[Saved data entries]
______________________________

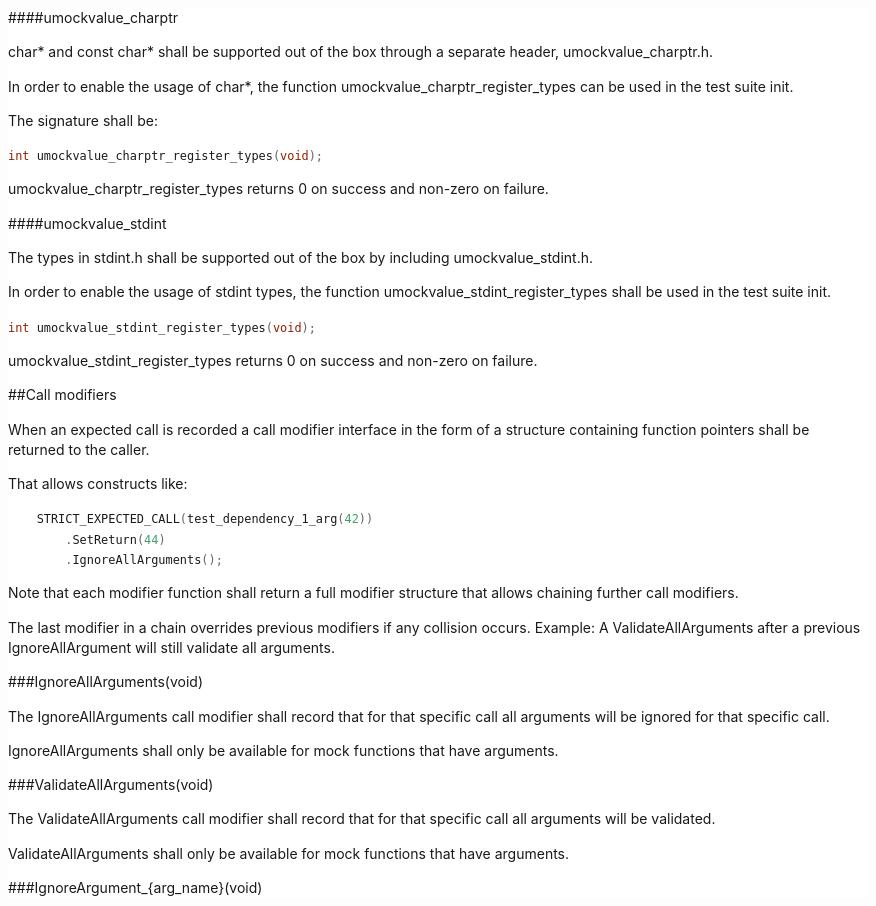 ####umockvalue_charptr

char\* and const char\* shall be supported out of the box through a separate header, umockvalue_charptr.h.

In order to enable the usage of char\*, the function umockvalue_charptr_register_types can be used in the test suite init.

The signature shall be:

```c
int umockvalue_charptr_register_types(void);
```

umockvalue_charptr_register_types returns 0 on success and non-zero on failure.

####umockvalue_stdint

The types in stdint.h shall be supported out of the box by including umockvalue_stdint.h.

In order to enable the usage of stdint types, the function umockvalue_stdint_register_types shall be used in the test suite init.

```c
int umockvalue_stdint_register_types(void);
```

umockvalue_stdint_register_types returns 0 on success and non-zero on failure.

##Call modifiers

When an expected call is recorded a call modifier interface in the form of a structure containing function pointers shall be returned to the caller.

That allows constructs like:

```c
    STRICT_EXPECTED_CALL(test_dependency_1_arg(42))
        .SetReturn(44)
        .IgnoreAllArguments();
```

Note that each modifier function shall return a full modifier structure that allows chaining further call modifiers.

The last modifier in a chain overrides previous modifiers if any collision occurs. Example: A ValidateAllArguments after a previous IgnoreAllArgument will still validate all arguments.

###IgnoreAllArguments(void)

The IgnoreAllArguments call modifier shall record that for that specific call all arguments will be ignored for that specific call.

IgnoreAllArguments shall only be available for mock functions that have arguments.

###ValidateAllArguments(void)

The ValidateAllArguments call modifier shall record that for that specific call all arguments will be validated.

ValidateAllArguments shall only be available for mock functions that have arguments.

###IgnoreArgument_{arg_name}(void)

______________________________

Except for the pictures, give the data again word for word.

* [Exercise answer]
 ####umockvalue_charptr

char\* and const char\* shall be supported out of the box through a separate header, umockvalue_charptr.h.

In order to enable the usage of char\*, the function umockvalue_charptr_register_types can be used in the test suite init.

The signature shall be:

```c
int umockvalue_charptr_register_types(void);
```

umockvalue_charptr_register_types returns 0 on success and non-zero on failure.

####umockvalue_stdint

The types in stdint.h shall be supported out of the box by including umockvalue_stdint.h.

In order to enable the usage of stdint types, the function umockvalue_stdint_register_types shall be used in the test suite init.

```c
int umockvalue_stdint_register_types(void);
```

umockvalue_stdint_register_types returns 0 on success and non-zero on failure.

##Call modifiers

When an expected call is recorded a call modifier interface in the form of a structure containing function pointers shall be returned to the caller.

That allows constructs like:

```c
    STRICT_EXPECTED_CALL(test_dependency_1_arg(42))
        .SetReturn(44)
        .IgnoreAllArguments();
```

Note that each modifier function shall return a full modifier structure that allows chaining further call modifiers.

The last modifier in a chain overrides previous modifiers if any collision occurs. Example: A ValidateAllArguments after a previous IgnoreAllArgument will still validate all arguments.

###IgnoreAllArguments(void)

The IgnoreAllArguments call modifier shall record that for that specific call all arguments will be ignored for that specific call.

IgnoreAllArguments shall only be available for mock functions that have arguments.

###ValidateAllArguments(void)

The ValidateAllArguments call modifier shall record that for that specific call all arguments will be validated.

ValidateAllArguments shall only be available for mock functions that have arguments.

###IgnoreArgument_{arg_name}(void)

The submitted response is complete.